* [BRIEF]:
Copy every line of the data below exactly as given, except for the pictures.

-=-=-=-=-

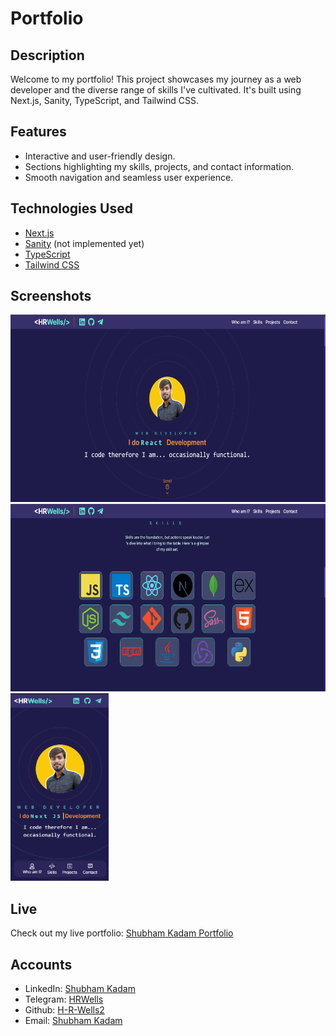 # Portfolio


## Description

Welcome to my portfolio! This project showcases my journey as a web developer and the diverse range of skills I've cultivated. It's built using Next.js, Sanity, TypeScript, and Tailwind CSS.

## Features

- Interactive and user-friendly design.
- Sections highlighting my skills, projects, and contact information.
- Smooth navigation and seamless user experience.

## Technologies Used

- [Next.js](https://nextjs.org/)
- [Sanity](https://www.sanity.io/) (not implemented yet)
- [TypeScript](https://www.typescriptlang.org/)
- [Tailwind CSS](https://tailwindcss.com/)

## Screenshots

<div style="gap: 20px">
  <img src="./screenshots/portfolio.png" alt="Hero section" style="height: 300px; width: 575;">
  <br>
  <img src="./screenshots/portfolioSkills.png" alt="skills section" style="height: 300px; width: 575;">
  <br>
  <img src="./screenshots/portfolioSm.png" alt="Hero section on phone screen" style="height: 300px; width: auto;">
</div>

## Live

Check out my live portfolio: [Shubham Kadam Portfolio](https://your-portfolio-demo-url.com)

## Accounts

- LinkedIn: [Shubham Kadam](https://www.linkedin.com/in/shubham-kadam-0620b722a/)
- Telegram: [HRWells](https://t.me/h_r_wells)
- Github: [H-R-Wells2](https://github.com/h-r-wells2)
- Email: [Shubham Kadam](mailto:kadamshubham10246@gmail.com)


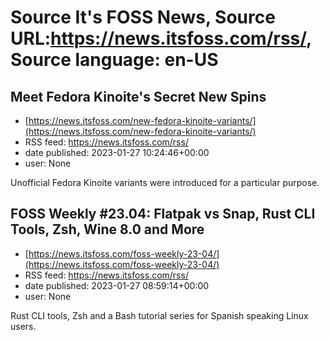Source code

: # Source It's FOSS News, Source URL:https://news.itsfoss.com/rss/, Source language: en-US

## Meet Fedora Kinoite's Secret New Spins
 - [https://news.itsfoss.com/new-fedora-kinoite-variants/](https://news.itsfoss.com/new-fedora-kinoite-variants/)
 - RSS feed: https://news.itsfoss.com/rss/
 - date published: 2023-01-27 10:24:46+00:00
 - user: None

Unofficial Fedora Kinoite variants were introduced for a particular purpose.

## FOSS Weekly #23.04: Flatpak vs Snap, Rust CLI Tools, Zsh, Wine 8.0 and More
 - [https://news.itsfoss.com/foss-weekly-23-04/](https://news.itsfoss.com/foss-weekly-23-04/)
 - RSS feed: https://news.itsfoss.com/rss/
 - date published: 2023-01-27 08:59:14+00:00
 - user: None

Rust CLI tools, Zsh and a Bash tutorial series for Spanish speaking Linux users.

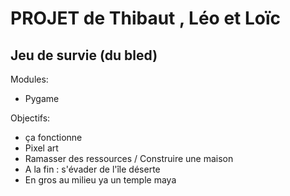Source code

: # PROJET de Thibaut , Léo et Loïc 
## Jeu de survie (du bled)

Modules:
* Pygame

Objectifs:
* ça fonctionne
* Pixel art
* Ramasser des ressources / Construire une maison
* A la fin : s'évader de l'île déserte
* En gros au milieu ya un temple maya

-=-=-=-=-

* [SOLVED PROBLEM]:
 # Portfolio


## Description

Welcome to my portfolio! This project showcases my journey as a web developer and the diverse range of skills I've cultivated. It's built using Next.js, Sanity, TypeScript, and Tailwind CSS.

## Features

- Interactive and user-friendly design.
- Sections highlighting my skills, projects, and contact information.
- Smooth navigation and seamless user experience.

## Technologies Used

- [Next.js](https://nextjs.org/)
- [Sanity](https://www.sanity.io/) (not implemented yet)
- [TypeScript](https://www.typescriptlang.org/)
- [Tailwind CSS](https://tailwindcss.com/)

## Screenshots

<div style="gap: 20px">
  <img src="./screenshots/portfolio.png" alt="Hero section" style="height: 300px; width: 575;">
  <br>
  <img src="./screenshots/portfolioSkills.png" alt="skills section" style="height: 300px; width: 575;">
  <br>
  <img src="./screenshots/portfolioSm.png" alt="Hero section on phone screen" style="height: 300px; width: auto;">
</div>

## Live

Check out my live portfolio: [Shubham Kadam Portfolio](https://your-portfolio-demo-url.com)

## Accounts

- LinkedIn: [Shubham Kadam](https://www.linkedin.com/in/shubham-kadam-0620b722a/)
- Telegram: [HRWells](https://t.me/h_r_wells)
- Github: [H-R-Wells2](https://github.com/h-r-wells2)
- Email: [Shubham Kadam](mailto:kadamshubham10246@gmail.com)


Source code

: # Source It's FOSS News, Source URL:https://news.itsfoss.com/rss/, Source language: en-US

## Meet Fedora Kinoite's Secret New Spins
 - [https://news.itsfoss.com/new-fedora-kinoite-variants/](https://news.itsfoss.com/new-fedora-kinoite-variants/)
 - RSS feed: https://news.itsfoss.com/rss/
 - date published: 2023-01-27 10:24:46+00:00
 - user: None

Unofficial Fedora Kinoite variants were introduced for a particular purpose.

## FOSS Weekly #23.04: Flatpak vs Snap, Rust CLI Tools, Zsh, Wine 8.0 and More
 - [https://news.itsfoss.com/foss-weekly-23-04/](https://news.itsfoss.com/foss-weekly-23-04/)
 - RSS feed: https://news.itsfoss.com/rss/
 - date published: 2023-01-27 08:59:14+00:00
 - user: None

Rust CLI tools, Zsh and a Bash tutorial series for Spanish speaking Linux users.

Source code

: # PROJET de Thibaut , Léo et Loïc 
## Jeu de survie (du bled)

Modules:
* Pygame

Objectifs:
* ça fonctionne
* Pixel art
* Ramasser des ressources / Construire une maison
* A la fin : s'évader de l'île déserte
* En gros au milieu ya un temple maya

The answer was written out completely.